Das denkmalgeschützte ehemalige Pfarrhaus in Eisenharz steht ortsbildprägend neben der Pfarrkirche und wird seit ca. 30 Jahren als katholisches Gemeindehaus genutzt. Das 2-geschossige Gebäude ist mit einem Gewölbekeller teilunterkellert und stammt aus dem Jahre 1778.
Die Wände sind weitgehend aus Natursteinmauerwerk, die Decken aus Holz und das Dach als stark abgewalmter zweilagiger Kehlbalkendachstuhl ausgeführt.
Das 1. Obergeschoss wurde durch eine Aufzugsanlage barrierefrei erschlossen. Ebenfalls wurde im EG ein barrierefreies WC eingebaut.
Alle Oberflächen wurden innen hell gestrichen, Parkettböden abgeschliffen und Türen den aktuellen Brandschutzanforderungen angepasst.
Bei den bestehenden Natursteinwänden wurden die Risse verpresst, die Putze ausgebessert und mit Silikatfarbe gestrichen.

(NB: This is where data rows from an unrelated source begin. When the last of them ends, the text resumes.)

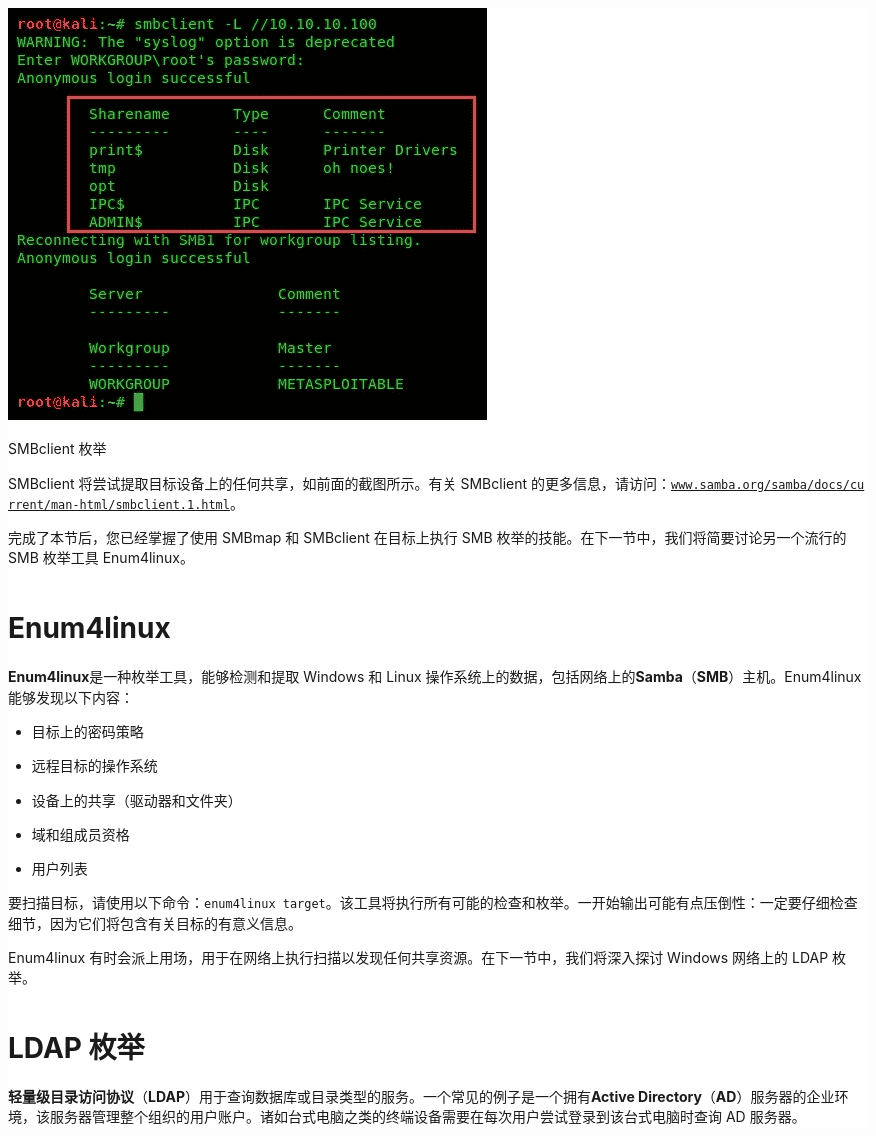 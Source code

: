 ![](img/2a63d131-89cd-4585-adac-f67b2512e8fe.png)

SMBclient 枚举

SMBclient 将尝试提取目标设备上的任何共享，如前面的截图所示。有关 SMBclient 的更多信息，请访问：[`www.samba.org/samba/docs/current/man-html/smbclient.1.html`](https://www.samba.org/samba/docs/current/man-html/smbclient.1.html)。

完成了本节后，您已经掌握了使用 SMBmap 和 SMBclient 在目标上执行 SMB 枚举的技能。在下一节中，我们将简要讨论另一个流行的 SMB 枚举工具 Enum4linux。

# Enum4linux

**Enum4linux**是一种枚举工具，能够检测和提取 Windows 和 Linux 操作系统上的数据，包括网络上的**Samba**（**SMB**）主机。Enum4linux 能够发现以下内容：

+   目标上的密码策略

+   远程目标的操作系统

+   设备上的共享（驱动器和文件夹）

+   域和组成员资格

+   用户列表

要扫描目标，请使用以下命令：`enum4linux target`。该工具将执行所有可能的检查和枚举。一开始输出可能有点压倒性：一定要仔细检查细节，因为它们将包含有关目标的有意义信息。

Enum4linux 有时会派上用场，用于在网络上执行扫描以发现任何共享资源。在下一节中，我们将深入探讨 Windows 网络上的 LDAP 枚举。

# LDAP 枚举

**轻量级目录访问协议**（**LDAP**）用于查询数据库或目录类型的服务。一个常见的例子是一个拥有**Active Directory**（**AD**）服务器的企业环境，该服务器管理整个组织的用户账户。诸如台式电脑之类的终端设备需要在每次用户尝试登录到该台式电脑时查询 AD 服务器。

Alle denkmalschutzrelevanten Bauteile wie der historische Dachstuhl, die Gebäudegrund- u. Außenmauern, die
Gebäudestruktur, die Stuckdecken und die mittelalterliche Dachzier wurden fachgerecht restauriert und
in weiten Teilen wieder hergestellt.
Aufgrund der im Dachstuhl vorzufindenden Wochenstube für Fledermäuse wurden alle artenschutzrechtlichen Vorgaben während der Bauzeit strikt eingehalten.